J. Bruce Fields wrote:
> On Tue, Sep 16, 2008 at 06:34:39AM -0500, Tom Tucker wrote:
>> This patch adds security related documentation to the nfs-rdma.txt file
>> that describes the memory registration model, the potential security
>> exploits, and compares these exploits to a similar threat when using TCP
>> as the transport.
> 
> Thanks for doing this.
> 
>> Signed-off-by: Tom Tucker <tom@opengridcomputing.com>
>>
>> ---
>>  Documentation/filesystems/nfs-rdma.txt |   66 ++++++++++++++++++++++++++++++++
>>  1 files changed, 66 insertions(+), 0 deletions(-)
>>
>> diff --git a/Documentation/filesystems/nfs-rdma.txt b/Documentation/filesystems/nfs-rdma.txt
>> index 44bd766..41f0fb2 100644
>> --- a/Documentation/filesystems/nfs-rdma.txt
>> +++ b/Documentation/filesystems/nfs-rdma.txt
>> @@ -269,3 +269,69 @@ NFS/RDMA Setup
>>      the "proto" field for the given mount.
>>  
>>    Congratulations! You're using NFS/RDMA!
>> +
>> +Security
>> +--------
>> +
>> +  NFSRDMA exploits the RDMA capabilities of the IB and iWARP
>> +  transports to more efficiently exchange RPC data between the client
>> +  and the server. This section discusses the security implications of
>> +  the exchange of memory information on the wire when the wire may be
>> +  monitorable by an untrusted application. The identifier that
>> +  encapsulates this memory information is called an RKEY.
>> +
>> +  A principal exploit is that a node listening on a mirror port of a
>> +  switch
> 
> There are probably always other ways to do trick the switch into sending
> an attacker some of the traffic.  It might be simpler just to say "a
> node on the local network".

Ok.

> 
>> +  could snoop RDMA packets containing RKEY and then forge a
>> +  packet with this RKEY to write and/or read the memory of the peer to
>> +  which the RKEY referred.
>> +
>> +  The NFSRDMA protocol is defined such that a) only the server
>> +  initiates RDMA, and b) only the client's memory is exposed via
>> +  RKEY. This is why the server reads to fetch RPC data from the client
>> +  even though it would be more efficient for the client to write the
>> +  data to the server's memory. This design goal is not entirely
>> +  realized with iWARP, however, because the RKEY (called an STag on
>> +  iWARP) for the data sink of an RDMA_READ is actually placed on the
>> +  wire, and this RKEY has Remote Write permission.

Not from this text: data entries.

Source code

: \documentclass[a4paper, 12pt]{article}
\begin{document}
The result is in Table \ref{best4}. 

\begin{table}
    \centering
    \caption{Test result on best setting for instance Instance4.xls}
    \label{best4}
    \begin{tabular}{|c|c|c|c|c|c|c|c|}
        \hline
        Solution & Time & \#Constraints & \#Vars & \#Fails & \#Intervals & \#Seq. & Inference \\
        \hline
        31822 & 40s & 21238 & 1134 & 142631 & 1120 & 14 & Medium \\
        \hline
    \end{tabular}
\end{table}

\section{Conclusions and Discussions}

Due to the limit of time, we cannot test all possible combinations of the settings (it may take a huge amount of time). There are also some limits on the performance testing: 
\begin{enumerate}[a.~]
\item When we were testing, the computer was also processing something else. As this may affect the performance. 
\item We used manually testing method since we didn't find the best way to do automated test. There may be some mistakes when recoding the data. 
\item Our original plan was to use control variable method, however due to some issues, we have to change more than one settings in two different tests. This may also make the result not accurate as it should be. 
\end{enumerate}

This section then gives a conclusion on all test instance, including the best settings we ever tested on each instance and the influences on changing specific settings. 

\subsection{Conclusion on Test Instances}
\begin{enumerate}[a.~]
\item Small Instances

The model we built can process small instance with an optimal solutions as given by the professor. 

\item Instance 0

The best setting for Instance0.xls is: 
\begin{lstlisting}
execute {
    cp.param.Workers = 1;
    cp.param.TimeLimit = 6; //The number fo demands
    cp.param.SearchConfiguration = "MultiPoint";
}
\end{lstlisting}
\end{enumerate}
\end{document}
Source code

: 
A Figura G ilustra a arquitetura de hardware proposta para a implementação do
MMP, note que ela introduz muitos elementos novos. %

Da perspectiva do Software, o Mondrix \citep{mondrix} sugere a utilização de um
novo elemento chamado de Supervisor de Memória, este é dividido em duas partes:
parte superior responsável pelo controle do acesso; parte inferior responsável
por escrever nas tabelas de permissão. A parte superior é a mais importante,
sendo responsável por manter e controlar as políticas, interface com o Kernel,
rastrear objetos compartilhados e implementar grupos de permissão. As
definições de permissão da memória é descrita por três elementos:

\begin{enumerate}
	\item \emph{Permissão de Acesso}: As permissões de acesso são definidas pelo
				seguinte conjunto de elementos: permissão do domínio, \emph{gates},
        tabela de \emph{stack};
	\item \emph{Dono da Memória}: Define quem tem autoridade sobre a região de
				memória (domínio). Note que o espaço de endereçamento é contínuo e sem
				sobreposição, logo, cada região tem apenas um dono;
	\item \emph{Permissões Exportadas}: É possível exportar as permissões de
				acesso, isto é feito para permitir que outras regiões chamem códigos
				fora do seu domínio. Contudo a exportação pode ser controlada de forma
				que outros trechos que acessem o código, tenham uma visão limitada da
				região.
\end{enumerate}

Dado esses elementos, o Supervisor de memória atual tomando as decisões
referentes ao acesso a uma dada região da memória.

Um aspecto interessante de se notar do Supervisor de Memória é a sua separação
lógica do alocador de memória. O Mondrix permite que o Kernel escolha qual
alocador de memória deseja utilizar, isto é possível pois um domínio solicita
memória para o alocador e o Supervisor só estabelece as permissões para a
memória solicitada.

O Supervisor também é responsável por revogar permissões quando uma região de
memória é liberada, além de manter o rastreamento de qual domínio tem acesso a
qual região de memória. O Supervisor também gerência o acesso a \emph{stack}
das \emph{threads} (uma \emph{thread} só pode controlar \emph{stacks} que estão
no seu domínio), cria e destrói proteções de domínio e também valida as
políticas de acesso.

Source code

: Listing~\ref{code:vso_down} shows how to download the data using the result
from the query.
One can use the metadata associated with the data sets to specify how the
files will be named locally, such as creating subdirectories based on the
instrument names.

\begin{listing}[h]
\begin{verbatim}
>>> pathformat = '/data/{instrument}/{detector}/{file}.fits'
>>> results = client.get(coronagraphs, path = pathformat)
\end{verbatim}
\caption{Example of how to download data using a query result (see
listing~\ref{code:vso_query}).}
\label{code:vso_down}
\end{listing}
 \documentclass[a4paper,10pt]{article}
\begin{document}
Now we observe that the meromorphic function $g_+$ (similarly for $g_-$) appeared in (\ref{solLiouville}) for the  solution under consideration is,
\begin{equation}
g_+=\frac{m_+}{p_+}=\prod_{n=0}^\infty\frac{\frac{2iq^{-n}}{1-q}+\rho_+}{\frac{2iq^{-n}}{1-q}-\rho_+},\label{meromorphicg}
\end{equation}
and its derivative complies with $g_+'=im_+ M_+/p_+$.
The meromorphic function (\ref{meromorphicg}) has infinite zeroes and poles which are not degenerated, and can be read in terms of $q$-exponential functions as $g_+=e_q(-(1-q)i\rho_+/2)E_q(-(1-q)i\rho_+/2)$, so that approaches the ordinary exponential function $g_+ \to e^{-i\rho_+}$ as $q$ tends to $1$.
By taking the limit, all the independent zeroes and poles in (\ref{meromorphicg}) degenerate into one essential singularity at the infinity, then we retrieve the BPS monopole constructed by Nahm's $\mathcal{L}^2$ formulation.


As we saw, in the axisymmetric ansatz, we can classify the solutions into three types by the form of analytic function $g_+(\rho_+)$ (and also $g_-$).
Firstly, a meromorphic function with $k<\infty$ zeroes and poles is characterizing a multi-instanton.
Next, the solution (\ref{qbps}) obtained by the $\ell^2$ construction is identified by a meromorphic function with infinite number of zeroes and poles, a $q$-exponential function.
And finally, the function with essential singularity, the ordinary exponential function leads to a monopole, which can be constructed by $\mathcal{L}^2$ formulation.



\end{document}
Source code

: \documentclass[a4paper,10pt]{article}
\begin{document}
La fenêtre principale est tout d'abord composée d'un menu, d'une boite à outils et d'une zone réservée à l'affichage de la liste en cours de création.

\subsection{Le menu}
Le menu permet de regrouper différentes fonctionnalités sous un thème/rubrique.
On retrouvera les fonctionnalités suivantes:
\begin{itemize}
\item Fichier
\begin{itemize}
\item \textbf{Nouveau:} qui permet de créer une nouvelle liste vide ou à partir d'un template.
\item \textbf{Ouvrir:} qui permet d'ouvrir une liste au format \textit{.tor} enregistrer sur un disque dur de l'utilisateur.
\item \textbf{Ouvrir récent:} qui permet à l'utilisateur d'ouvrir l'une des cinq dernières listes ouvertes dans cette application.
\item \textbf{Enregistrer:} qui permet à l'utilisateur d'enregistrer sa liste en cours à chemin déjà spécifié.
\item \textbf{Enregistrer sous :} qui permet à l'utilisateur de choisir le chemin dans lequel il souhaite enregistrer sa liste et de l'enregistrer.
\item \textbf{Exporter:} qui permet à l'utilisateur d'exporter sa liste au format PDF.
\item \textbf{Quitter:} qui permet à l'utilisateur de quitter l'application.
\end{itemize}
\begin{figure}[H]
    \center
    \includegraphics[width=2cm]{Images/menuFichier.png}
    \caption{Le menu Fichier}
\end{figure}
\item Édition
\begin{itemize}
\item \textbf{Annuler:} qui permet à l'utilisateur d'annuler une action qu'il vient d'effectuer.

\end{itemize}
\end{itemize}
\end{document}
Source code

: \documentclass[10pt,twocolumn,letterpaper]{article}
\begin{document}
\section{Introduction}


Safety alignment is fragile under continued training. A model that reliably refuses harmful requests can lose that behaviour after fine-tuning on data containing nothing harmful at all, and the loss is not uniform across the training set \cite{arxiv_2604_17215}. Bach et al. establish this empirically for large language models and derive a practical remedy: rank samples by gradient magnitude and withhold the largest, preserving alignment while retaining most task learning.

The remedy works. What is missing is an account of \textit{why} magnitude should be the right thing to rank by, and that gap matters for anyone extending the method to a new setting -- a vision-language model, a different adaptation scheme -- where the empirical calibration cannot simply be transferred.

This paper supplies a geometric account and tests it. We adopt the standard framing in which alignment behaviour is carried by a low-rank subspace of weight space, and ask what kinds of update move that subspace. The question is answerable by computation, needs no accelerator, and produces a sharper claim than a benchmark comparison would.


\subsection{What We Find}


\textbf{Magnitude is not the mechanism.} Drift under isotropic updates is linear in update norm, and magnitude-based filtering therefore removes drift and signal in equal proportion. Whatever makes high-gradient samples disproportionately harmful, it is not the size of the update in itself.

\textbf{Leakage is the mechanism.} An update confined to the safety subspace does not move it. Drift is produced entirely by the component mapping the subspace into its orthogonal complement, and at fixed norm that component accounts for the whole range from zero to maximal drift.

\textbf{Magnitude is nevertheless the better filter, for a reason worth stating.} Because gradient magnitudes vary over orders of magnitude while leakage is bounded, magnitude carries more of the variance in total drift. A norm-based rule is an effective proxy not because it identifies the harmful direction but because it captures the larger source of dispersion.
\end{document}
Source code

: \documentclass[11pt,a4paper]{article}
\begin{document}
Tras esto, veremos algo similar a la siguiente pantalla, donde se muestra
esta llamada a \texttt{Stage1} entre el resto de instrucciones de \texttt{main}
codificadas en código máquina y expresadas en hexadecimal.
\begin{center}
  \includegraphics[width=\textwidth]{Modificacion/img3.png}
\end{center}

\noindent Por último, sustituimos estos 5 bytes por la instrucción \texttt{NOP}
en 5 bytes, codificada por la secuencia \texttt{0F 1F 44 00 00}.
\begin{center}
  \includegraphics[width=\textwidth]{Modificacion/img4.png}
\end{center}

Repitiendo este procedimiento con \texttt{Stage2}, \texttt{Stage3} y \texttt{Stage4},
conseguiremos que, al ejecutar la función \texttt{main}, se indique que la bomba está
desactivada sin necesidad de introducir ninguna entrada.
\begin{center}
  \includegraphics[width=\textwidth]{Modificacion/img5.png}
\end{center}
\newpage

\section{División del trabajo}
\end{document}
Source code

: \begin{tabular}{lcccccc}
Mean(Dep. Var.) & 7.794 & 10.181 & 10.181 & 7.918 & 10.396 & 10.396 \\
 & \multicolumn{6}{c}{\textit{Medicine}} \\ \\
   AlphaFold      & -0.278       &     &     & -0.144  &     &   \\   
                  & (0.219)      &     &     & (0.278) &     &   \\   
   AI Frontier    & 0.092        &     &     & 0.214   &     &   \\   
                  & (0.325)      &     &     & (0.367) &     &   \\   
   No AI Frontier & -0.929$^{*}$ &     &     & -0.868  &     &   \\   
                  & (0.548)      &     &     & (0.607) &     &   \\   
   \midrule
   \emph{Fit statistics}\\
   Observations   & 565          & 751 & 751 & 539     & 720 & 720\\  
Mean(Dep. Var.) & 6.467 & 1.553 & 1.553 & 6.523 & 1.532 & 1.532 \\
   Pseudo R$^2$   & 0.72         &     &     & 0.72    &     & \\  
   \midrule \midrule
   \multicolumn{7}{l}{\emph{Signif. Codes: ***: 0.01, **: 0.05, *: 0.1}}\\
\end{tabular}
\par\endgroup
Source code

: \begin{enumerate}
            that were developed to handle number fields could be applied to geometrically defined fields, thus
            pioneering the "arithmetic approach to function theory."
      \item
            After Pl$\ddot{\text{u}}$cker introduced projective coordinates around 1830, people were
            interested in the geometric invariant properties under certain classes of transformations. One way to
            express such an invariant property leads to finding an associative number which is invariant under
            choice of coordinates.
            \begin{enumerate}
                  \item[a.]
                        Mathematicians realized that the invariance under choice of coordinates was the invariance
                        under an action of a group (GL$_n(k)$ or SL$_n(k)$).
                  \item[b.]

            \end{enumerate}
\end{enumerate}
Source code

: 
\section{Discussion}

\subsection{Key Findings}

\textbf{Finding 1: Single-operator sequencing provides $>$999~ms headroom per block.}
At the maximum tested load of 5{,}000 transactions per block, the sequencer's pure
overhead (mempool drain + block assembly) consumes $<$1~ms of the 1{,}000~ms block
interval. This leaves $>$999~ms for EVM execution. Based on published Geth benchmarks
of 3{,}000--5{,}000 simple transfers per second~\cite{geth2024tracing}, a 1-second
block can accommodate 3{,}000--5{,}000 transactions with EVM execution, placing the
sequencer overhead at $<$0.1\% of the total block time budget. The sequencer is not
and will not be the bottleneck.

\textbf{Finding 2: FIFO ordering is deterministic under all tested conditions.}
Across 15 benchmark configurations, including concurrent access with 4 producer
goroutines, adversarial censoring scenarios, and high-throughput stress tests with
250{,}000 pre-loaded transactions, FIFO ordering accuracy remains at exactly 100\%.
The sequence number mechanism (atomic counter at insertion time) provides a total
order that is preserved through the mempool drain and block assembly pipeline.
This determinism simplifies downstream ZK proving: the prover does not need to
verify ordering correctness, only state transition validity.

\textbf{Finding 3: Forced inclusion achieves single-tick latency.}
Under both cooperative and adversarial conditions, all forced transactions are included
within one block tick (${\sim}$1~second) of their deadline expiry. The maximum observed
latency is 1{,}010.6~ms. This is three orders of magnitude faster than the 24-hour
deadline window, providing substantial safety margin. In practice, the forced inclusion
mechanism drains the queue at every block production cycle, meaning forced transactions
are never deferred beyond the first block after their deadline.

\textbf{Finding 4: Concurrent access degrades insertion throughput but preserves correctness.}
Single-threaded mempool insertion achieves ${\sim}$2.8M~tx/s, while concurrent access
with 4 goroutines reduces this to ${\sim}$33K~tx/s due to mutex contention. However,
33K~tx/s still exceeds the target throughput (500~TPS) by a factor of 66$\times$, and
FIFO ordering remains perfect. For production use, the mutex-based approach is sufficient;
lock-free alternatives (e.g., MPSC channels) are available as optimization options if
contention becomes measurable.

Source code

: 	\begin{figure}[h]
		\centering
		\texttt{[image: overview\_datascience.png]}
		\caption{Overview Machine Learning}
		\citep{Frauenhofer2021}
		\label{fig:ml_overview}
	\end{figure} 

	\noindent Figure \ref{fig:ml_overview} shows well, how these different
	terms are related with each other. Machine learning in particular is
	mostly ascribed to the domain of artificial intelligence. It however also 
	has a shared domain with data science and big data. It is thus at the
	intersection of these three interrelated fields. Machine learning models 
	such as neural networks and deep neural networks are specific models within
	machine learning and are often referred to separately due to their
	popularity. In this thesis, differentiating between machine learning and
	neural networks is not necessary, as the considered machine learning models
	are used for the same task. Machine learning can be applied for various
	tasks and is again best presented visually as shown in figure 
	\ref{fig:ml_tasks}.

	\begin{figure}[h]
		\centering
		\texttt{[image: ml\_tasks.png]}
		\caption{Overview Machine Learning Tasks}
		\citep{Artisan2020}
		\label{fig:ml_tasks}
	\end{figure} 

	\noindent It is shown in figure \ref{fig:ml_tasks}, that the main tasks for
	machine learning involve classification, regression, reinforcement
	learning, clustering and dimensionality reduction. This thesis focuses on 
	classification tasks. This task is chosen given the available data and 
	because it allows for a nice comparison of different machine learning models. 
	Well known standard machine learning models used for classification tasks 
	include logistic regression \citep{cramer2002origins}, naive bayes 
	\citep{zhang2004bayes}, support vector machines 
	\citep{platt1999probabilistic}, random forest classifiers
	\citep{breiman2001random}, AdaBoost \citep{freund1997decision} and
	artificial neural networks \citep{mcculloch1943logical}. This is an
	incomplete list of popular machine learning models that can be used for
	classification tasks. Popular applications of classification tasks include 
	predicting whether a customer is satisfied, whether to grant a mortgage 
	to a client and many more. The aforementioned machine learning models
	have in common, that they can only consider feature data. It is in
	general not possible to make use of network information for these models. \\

This means that the
>> +  server's memory is exposed by virtue of having placed the RKEY for
>> +  it's local memory on the wire in order to receive the result of the
> 
> s/it's/its/
>

Yes, erf.


>> +  RDMA_READ.
>> +
>> +  By contrast, IB uses an opaque transaction ID# to associate the
>> +  READ_RPL with the READ_REQ and the data sink of an READ_REQ does not
>> +  require remote access. That said, the byzantine node in question
>> +  could forge a packet with this transaction ID and corrupt the target
>> +  memory, however, the scope of the exploit is bounded to the lifetime
>> +  of this single RDMA_READ request and to the memory mapped by the
>> +  data sink of the READ_REQ.
>> +
>> +  The newer RDMA adapters (both iWARP and IB) support "Fast Memory
>> +  Registration". This capability allows memory to be quickly
>> +  registered (i.e. made available for remote access) and de-registered
>> +  by submitting WR on the SQ. These capabilities provide a mechanism
>> +  to reduce the exposure discused above by limiting the scope of the
>> +  exploit. The idea is to create an RKEY that only maps the single RPC
>> +  and whose effective lifetime is only the exchange of this single
>> +  RPC. This is the default memory model that is employed by the server
>> +  when supported by the adapter and by the client when the
>> +  rdma_memreg_strategy is set to 6. Note that the client and server
>> +  may use different memory registration strategies, however,
>> +  performance is better when both the client and server use the
>> +  FastReg memory registration strategy.
>> +
>> +  This approach has two benefits, a) it restricts the domain of the
>> +  exploit to the memory of a single RPC, and b) it limits the duration
>> +  of the exploit to the time it takes to satisfy the RDMA_READ.
>> +
>> +  It is arguable that a one-shot STag/RKEY is no less secure than RPC
>> +  on the TCP transport. Consider that the exact same byzantine
>> +  application could more easily corrupt TCP RPC payload by simply
>> +  forging a packet with the correct TCP sequence number -- in fact
>> +  it's easier than the RDMA exploit because the RDMA exploit requires
>> +  that you correctly forge both the TCP packet and the RDMA
>> +  payload. In addition the duration of the TCP exploit is the lifetime
>> +  of the connection, not the lifetime of a single WR/RPC data transfer.
>> +
>> +  So if you buy the argument above, RDMA on IB or iWARP using Fast Reg
>> +  is no less secure than TCP.
> 
> I'd leave out the first seven words of that last sentence on the grounds
> that it's implicit....

Agreed.

> 
> This explanation is helpful, thanks.  It would also be helpful if we
> could boil down the advice to just a sentence or two for the busy admin.
> Something like:  unless you have card XYZ and kernel 2.6.y, do *not* use
> rdma on a network where you cannot trust every machine....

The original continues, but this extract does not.